SUPPLIED DATA Block Start
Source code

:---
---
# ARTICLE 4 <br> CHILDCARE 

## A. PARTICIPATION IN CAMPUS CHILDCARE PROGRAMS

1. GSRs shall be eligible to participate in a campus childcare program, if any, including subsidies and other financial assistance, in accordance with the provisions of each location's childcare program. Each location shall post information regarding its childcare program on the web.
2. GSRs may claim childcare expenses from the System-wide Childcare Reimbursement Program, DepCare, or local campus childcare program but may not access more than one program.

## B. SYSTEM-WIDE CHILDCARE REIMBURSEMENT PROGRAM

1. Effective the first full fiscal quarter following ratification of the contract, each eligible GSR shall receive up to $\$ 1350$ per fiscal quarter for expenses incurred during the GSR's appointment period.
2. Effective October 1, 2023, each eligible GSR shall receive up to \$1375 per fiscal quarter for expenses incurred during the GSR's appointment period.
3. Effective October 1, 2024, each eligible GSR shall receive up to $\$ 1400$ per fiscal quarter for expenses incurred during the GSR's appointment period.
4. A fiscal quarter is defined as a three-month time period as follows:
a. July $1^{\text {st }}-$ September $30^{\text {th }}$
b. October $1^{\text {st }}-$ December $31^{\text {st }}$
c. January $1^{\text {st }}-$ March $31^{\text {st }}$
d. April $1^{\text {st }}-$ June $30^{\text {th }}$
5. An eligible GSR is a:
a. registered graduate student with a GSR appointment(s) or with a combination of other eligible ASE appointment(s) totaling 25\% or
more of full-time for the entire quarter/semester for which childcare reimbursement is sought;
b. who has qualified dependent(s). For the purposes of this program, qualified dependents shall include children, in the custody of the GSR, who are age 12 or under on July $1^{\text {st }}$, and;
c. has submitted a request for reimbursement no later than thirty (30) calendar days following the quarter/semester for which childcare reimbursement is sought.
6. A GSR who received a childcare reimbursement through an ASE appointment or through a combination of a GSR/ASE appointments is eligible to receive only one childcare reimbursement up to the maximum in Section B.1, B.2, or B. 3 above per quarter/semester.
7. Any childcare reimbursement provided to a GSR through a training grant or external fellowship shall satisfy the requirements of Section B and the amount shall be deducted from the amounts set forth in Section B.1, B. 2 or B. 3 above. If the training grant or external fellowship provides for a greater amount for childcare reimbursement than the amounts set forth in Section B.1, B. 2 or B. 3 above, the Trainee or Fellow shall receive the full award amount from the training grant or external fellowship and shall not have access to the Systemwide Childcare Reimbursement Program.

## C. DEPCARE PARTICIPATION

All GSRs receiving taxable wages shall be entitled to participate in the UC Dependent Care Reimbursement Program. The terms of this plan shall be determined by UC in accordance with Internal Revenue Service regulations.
SUPPLIED DATA Block End
Could you write out all the entries word for word?

Source code

:---
---
# ARTICLE 4 <br> CHILDCARE 

## A. PARTICIPATION IN CAMPUS CHILDCARE PROGRAMS

1. GSRs shall be eligible to participate in a campus childcare program, if any, including subsidies and other financial assistance, in accordance with the provisions of each location's childcare program. Each location shall post information regarding its childcare program on the web.
2. GSRs may claim childcare expenses from the System-wide Childcare Reimbursement Program, DepCare, or local campus childcare program but may not access more than one program.

## B. SYSTEM-WIDE CHILDCARE REIMBURSEMENT PROGRAM

1. Effective the first full fiscal quarter following ratification of the contract, each eligible GSR shall receive up to $\$ 1350$ per fiscal quarter for expenses incurred during the GSR's appointment period.
2. Effective October 1, 2023, each eligible GSR shall receive up to \$1375 per fiscal quarter for expenses incurred during the GSR's appointment period.
3. Effective October 1, 2024, each eligible GSR shall receive up to $\$ 1400$ per fiscal quarter for expenses incurred during the GSR's appointment period.
4. A fiscal quarter is defined as a three-month time period as follows:
a. July $1^{\text {st }}-$ September $30^{\text {th }}$
b. October $1^{\text {st }}-$ December $31^{\text {st }}$
c. January $1^{\text {st }}-$ March $31^{\text {st }}$
d. April $1^{\text {st }}-$ June $30^{\text {th }}$
5. An eligible GSR is a:
a. registered graduate student with a GSR appointment(s) or with a combination of other eligible ASE appointment(s) totaling 25\% or
more of full-time for the entire quarter/semester for which childcare reimbursement is sought;
b. who has qualified dependent(s). For the purposes of this program, qualified dependents shall include children, in the custody of the GSR, who are age 12 or under on July $1^{\text {st }}$, and;
c. has submitted a request for reimbursement no later than thirty (30) calendar days following the quarter/semester for which childcare reimbursement is sought.
6. A GSR who received a childcare reimbursement through an ASE appointment or through a combination of a GSR/ASE appointments is eligible to receive only one childcare reimbursement up to the maximum in Section B.1, B.2, or B. 3 above per quarter/semester.
7. Any childcare reimbursement provided to a GSR through a training grant or external fellowship shall satisfy the requirements of Section B and the amount shall be deducted from the amounts set forth in Section B.1, B. 2 or B. 3 above. If the training grant or external fellowship provides for a greater amount for childcare reimbursement than the amounts set forth in Section B.1, B. 2 or B. 3 above, the Trainee or Fellow shall receive the full award amount from the training grant or external fellowship and shall not have access to the Systemwide Childcare Reimbursement Program.

## C. DEPCARE PARTICIPATION

All GSRs receiving taxable wages shall be entitled to participate in the UC Dependent Care Reimbursement Program. The terms of this plan shall be determined by UC in accordance with Internal Revenue Service regulations.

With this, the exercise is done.